**Aim of the exercise**
The result should be every line in the data below that carries the string "assignment".

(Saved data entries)
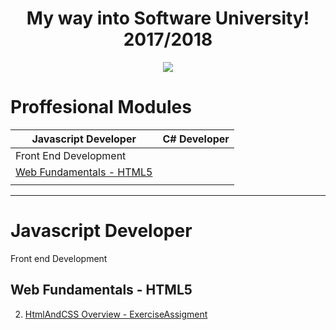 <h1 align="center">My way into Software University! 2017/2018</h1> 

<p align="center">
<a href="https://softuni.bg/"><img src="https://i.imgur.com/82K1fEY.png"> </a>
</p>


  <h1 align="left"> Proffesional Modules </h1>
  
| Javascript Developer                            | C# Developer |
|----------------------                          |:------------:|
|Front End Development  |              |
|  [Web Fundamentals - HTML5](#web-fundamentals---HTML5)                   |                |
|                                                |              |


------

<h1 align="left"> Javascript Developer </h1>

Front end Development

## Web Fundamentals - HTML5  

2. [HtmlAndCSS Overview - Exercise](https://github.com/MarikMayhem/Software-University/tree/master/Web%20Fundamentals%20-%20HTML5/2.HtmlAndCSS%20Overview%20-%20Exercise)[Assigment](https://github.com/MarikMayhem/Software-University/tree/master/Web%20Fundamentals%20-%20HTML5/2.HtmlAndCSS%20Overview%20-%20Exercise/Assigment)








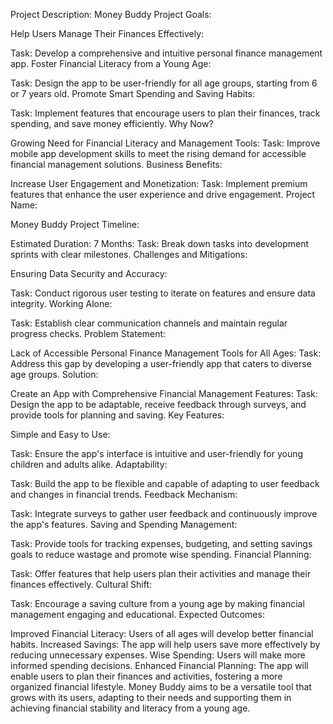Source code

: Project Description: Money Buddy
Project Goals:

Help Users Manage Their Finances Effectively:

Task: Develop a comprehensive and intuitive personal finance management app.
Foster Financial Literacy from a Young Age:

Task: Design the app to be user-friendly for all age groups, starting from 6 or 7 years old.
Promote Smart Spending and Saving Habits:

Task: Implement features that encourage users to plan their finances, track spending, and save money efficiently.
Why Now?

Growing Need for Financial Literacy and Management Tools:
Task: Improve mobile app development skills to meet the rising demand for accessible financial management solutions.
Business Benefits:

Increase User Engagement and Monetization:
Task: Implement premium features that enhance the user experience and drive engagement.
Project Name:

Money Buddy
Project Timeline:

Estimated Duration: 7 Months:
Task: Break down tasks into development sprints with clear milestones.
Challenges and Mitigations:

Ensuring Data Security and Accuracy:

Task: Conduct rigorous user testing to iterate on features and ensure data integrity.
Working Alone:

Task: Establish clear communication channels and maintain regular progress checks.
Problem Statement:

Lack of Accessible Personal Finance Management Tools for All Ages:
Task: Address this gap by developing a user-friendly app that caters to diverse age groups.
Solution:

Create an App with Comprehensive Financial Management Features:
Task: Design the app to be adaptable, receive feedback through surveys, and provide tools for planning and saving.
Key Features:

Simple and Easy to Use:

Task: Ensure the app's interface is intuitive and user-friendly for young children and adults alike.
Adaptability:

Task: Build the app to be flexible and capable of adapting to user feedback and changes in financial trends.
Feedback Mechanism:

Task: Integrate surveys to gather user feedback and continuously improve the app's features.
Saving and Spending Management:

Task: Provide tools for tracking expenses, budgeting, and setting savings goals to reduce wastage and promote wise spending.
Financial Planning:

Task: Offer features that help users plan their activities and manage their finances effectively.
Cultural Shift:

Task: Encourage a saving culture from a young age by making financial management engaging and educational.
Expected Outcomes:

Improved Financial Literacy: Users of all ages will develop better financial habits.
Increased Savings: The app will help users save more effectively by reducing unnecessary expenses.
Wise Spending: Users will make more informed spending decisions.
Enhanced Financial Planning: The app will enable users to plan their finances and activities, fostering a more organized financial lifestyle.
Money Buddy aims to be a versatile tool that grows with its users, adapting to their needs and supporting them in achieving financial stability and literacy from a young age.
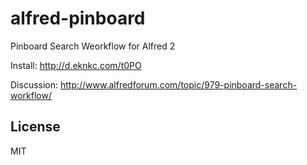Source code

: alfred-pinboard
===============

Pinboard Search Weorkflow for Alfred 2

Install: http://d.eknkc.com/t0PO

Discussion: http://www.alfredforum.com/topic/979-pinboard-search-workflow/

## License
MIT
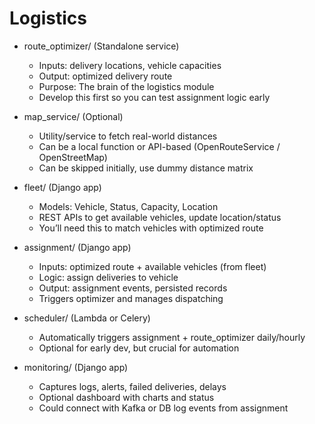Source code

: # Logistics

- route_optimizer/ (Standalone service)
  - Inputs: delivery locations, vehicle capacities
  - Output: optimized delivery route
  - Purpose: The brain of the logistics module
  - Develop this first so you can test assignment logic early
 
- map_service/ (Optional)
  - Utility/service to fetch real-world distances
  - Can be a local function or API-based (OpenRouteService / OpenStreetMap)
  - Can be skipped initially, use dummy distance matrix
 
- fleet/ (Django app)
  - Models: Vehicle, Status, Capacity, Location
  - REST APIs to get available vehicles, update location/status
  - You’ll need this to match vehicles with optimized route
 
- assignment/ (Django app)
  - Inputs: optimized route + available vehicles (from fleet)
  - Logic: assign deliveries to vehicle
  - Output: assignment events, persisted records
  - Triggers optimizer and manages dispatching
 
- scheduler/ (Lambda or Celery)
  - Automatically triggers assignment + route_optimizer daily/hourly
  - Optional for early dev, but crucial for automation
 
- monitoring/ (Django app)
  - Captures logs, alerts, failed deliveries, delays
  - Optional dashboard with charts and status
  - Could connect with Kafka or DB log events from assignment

**Exercise solution**
  - Develop this first so you can test assignment logic early
- assignment/ (Django app)
  - Output: assignment events, persisted records
  - Automatically triggers assignment + route_optimizer daily/hourly
  - Could connect with Kafka or DB log events from assignment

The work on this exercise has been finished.